O Imposto sobre Transmissão de Bens Imóveis (ITBI), de competência municipal, previsto no artigo 156, II, da Constituição Federal, tem sido historicamente objeto de controvérsia quanto à delimitação do seu fato gerador, especialmente nas hipóteses de cessão de direitos aquisitivos sem a efetiva transferência da propriedade imobiliária.

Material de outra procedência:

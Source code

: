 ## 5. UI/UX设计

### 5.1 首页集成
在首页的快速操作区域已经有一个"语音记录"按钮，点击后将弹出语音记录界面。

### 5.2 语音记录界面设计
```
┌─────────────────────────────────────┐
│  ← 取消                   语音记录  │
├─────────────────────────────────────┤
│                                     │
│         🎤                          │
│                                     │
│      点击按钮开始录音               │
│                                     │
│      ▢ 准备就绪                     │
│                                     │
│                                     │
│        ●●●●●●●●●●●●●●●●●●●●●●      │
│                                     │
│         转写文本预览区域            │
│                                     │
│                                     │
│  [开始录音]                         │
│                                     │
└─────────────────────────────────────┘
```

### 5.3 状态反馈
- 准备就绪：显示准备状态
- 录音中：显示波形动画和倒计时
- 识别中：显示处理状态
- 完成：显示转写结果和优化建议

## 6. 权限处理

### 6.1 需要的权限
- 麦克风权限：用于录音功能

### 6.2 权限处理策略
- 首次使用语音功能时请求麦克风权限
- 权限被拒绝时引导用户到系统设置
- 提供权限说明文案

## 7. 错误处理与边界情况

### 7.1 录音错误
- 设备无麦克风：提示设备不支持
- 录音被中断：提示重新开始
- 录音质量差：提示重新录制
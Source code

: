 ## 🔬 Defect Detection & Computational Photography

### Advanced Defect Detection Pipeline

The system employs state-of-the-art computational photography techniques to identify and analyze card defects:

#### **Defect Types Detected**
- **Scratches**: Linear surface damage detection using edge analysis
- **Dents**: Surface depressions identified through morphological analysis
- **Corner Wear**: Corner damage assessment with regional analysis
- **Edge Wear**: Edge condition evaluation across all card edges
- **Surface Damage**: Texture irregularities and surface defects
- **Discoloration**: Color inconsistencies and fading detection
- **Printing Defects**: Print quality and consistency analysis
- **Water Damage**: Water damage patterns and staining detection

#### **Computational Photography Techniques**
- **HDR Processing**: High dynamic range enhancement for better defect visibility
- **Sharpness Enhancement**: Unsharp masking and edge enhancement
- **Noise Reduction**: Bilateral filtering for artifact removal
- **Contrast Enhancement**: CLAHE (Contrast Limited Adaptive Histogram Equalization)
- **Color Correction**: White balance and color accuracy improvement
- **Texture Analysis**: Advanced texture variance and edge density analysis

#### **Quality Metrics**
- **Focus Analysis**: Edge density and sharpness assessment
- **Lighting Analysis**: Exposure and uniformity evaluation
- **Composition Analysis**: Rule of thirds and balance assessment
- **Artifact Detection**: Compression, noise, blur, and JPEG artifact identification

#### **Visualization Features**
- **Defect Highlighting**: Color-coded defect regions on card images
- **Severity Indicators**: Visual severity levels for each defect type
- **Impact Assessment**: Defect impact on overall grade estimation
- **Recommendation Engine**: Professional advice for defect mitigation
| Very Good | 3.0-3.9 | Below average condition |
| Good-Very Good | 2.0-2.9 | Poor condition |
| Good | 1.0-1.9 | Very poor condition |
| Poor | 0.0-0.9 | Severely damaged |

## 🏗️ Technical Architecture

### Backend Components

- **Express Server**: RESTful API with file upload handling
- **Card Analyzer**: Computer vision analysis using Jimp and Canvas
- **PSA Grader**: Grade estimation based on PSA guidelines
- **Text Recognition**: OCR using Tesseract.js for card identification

A norma constitucional contempla três hipóteses autônomas de incidência: (i) transmissão onerosa de bens imóveis; (ii) transmissão de direitos reais sobre imóveis, excetuados os de garantia; e (iii) cessão de direitos relativos à aquisição. Todavia, a jurisprudência consolidou-se, durante décadas, em torno da primeira hipótese, entendendo que o fato gerador do ITBI ocorre somente com o registro do título translativo perante o Cartório de Registro de Imóveis. Esse entendimento foi reafirmado no Tema 1.124 da Repercussão Geral (ARE 1.294.969/SP), em que o Supremo Tribunal Federal fixou a tese de que o imposto somente incide com a efetiva transferência do domínio mediante registro.
Entretanto, a Corte não enfrentou de modo específico a hipótese constitucional da cessão de direitos aquisitivos. Em sede de embargos de declaração, julgados em agosto de 2022, o STF reconheceu a omissão e admitiu a necessidade de rediscutir a matéria, com destaque para o voto do Ministro Dias Toffoli, que salientou a autonomia das três hipóteses constitucionais e a insuficiência da análise anterior para resolver a controvérsia.

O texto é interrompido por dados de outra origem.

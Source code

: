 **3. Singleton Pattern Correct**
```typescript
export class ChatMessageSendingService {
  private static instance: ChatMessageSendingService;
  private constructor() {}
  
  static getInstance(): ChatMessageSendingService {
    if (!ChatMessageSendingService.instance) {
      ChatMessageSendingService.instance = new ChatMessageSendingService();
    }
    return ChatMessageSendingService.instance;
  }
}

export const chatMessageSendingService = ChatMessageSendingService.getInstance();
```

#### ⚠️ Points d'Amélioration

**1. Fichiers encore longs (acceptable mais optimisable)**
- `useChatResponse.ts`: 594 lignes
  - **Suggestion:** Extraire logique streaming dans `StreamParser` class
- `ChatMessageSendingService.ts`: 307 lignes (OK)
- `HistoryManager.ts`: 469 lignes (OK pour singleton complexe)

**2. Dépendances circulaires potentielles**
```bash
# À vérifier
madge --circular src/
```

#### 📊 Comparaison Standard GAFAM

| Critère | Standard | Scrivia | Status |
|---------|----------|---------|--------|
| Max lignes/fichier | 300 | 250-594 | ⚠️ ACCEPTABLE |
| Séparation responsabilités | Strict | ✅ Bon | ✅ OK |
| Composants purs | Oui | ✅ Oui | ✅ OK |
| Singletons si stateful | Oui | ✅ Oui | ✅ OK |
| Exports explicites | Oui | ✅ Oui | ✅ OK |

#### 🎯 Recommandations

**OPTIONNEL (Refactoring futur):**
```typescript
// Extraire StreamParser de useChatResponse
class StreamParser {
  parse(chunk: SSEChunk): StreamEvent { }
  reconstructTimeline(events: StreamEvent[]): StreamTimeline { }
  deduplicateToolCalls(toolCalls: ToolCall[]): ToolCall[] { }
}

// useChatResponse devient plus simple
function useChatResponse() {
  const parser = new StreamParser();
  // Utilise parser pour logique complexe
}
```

No plano infraconstitucional, o Superior Tribunal de Justiça, que tradicionalmente acompanhava a orientação restritiva ao registro (AgRg no AREsp 215.273/SP; AgRg no Ag 880.955/RJ; REsp 863.893/PR), adotou recentemente postura mais cautelosa (AREsp 2.304.469), determinando a suspensão do feito na origem até a definição pelo STF.

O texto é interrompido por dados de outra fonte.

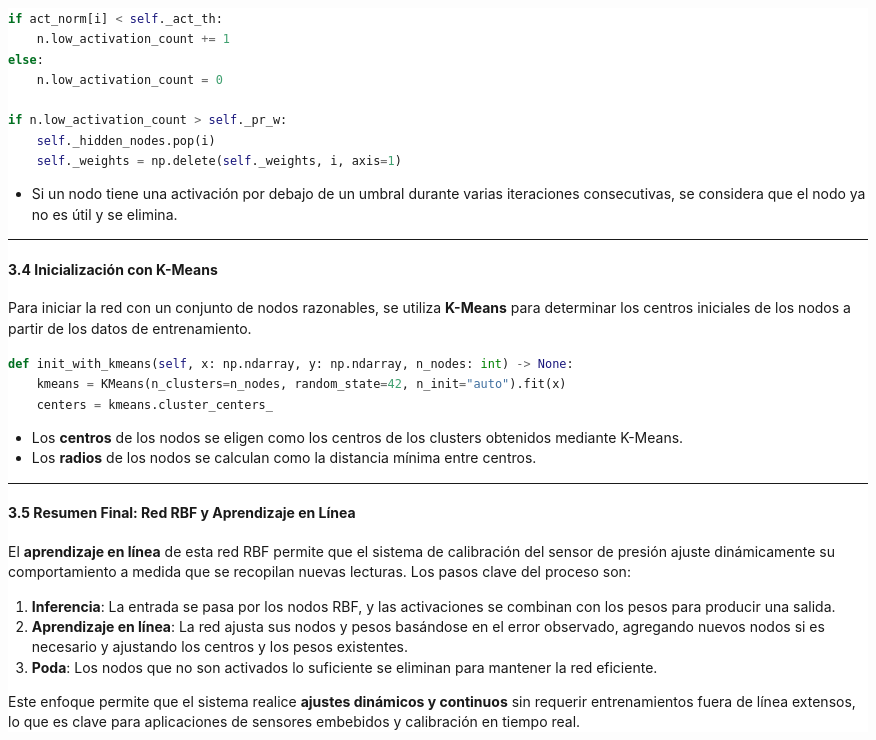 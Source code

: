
 ```python
if act_norm[i] < self._act_th:
    n.low_activation_count += 1
else:
    n.low_activation_count = 0

if n.low_activation_count > self._pr_w:
    self._hidden_nodes.pop(i)
    self._weights = np.delete(self._weights, i, axis=1)
```

- Si un nodo tiene una activación por debajo de un umbral durante varias iteraciones consecutivas, se considera que el nodo ya no es útil y se elimina.

---

#### **3.4 Inicialización con K-Means**

Para iniciar la red con un conjunto de nodos razonables, se utiliza **K-Means** para determinar los centros iniciales de los nodos a partir de los datos de entrenamiento.

```python
def init_with_kmeans(self, x: np.ndarray, y: np.ndarray, n_nodes: int) -> None:
    kmeans = KMeans(n_clusters=n_nodes, random_state=42, n_init="auto").fit(x)
    centers = kmeans.cluster_centers_
```

- Los **centros** de los nodos se eligen como los centros de los clusters obtenidos mediante K-Means.
- Los **radios** de los nodos se calculan como la distancia mínima entre centros.

---

#### **3.5 Resumen Final: Red RBF y Aprendizaje en Línea**

El **aprendizaje en línea** de esta red RBF permite que el sistema de calibración del sensor de presión ajuste dinámicamente su comportamiento a medida que se recopilan nuevas lecturas. Los pasos clave del proceso son:

1. **Inferencia**: La entrada se pasa por los nodos RBF, y las activaciones se combinan con los pesos para producir una salida.
2. **Aprendizaje en línea**: La red ajusta sus nodos y pesos basándose en el error observado, agregando nuevos nodos si es necesario y ajustando los centros y los pesos existentes.
3. **Poda**: Los nodos que no son activados lo suficiente se eliminan para mantener la red eficiente.

Este enfoque permite que el sistema realice **ajustes dinámicos y continuos** sin requerir entrenamientos fuera de línea extensos, lo que es clave para aplicaciones de sensores embebidos y calibración en tiempo real.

O julgamento pendente da Suprema Corte será, portanto, decisivo para estabelecer se as cessões de direitos aquisitivos configuram fato gerador autônomo do ITBI, independentemente de registro, ou se devem permanecer excluídas do campo de incidência.
De um lado, os municípios defendem a tributação, sustentando que a literalidade constitucional legitima a incidência e que tal interpretação preserva a arrecadação e coíbe planejamentos abusivos que retardem indefinidamente o pagamento do imposto por meio de sucessivas cessões não registradas. De outro, os contribuintes argumentam que a cessão de direitos obrigacionais não transfere propriedade, mas apenas posição contratual, inexistindo, portanto, substrato jurídico para a cobrança. Ressalta-se, ainda, o risco de bitributação e a necessidade de segurança jurídica nas operações imobiliárias.
A par desse debate, tramita o PLP nº 108/2024, inserido no contexto da reforma tributária, que propõe relevante modificação: a inclusão do artigo 35-A no Código Tributário Nacional, autorizando municípios e o Distrito Federal a antecipar a exigência do ITBI para o momento da celebração do ato translativo oneroso, independentemente do registro. O projeto também faculta a instituição de alíquotas reduzidas para estimular o recolhimento antecipado, além de prever nova disciplina da base de cálculo (artigo 38-A), consolidando o uso do “valor de referência” e impondo ao contribuinte o ônus de comprovar eventual divergência em relação ao valor de mercado.
Assim, o futuro da tributação do ITBI em operações de cessão de direitos aquisitivos dependerá da necessária harmonização entre (i) a tese vinculante a ser fixada pelo STF no Tema 1.124 e (ii) a eventual aprovação do PLP nº 108/2024, que redesenha a sistemática do imposto ao antecipar o fato gerador e consolidar o valor de referência como parâmetro prevalente.